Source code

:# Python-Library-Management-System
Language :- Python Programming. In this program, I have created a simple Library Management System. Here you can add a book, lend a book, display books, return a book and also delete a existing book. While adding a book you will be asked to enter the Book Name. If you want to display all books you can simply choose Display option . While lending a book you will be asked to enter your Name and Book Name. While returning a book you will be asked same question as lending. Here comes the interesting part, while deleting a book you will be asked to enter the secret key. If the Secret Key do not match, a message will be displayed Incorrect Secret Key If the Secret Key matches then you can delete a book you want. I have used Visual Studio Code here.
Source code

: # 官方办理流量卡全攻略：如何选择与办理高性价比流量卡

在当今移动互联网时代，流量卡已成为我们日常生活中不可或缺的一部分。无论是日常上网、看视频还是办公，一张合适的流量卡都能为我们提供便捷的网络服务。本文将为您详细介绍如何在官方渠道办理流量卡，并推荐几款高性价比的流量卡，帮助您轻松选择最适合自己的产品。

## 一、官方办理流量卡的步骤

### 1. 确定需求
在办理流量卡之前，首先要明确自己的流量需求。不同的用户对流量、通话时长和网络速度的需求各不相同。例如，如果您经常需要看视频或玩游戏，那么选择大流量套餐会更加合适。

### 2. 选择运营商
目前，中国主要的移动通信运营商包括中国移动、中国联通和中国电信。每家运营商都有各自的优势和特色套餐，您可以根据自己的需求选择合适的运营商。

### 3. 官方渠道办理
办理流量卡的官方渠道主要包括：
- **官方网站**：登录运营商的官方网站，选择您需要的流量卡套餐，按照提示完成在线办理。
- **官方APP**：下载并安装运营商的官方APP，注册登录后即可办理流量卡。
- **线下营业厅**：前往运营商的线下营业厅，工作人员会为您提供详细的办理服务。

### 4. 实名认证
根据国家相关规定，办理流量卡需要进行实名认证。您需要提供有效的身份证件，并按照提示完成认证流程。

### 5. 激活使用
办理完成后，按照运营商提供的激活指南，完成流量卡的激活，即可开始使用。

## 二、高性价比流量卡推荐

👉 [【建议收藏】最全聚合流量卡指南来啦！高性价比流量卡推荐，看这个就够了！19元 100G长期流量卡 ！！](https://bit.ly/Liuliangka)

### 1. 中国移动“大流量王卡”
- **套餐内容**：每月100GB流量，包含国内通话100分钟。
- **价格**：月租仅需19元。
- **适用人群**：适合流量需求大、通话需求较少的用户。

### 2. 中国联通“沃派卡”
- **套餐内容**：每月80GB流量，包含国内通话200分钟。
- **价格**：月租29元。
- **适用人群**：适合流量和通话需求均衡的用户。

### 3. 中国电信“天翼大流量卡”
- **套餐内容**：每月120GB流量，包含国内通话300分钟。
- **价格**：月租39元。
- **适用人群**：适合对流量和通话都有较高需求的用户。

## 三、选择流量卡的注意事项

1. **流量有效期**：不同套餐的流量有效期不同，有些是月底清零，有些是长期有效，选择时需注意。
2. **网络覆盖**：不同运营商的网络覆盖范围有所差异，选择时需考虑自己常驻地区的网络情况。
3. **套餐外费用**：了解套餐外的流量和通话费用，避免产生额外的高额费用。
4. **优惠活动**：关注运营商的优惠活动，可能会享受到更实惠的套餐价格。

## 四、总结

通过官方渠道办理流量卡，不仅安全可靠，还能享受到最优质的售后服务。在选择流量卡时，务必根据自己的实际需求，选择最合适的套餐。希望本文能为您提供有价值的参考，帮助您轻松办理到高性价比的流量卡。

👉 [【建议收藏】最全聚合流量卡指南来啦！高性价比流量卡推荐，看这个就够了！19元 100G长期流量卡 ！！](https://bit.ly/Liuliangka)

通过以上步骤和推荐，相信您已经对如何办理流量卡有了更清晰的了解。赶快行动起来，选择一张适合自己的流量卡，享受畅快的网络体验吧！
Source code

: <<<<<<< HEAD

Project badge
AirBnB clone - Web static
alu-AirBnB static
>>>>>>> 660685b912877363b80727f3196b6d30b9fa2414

-*-

*What you need to do*
Across all the records, find the lines containing the word "static" and reproduce each one.

*Expected answer*
AirBnB clone - Web static
alu-AirBnB static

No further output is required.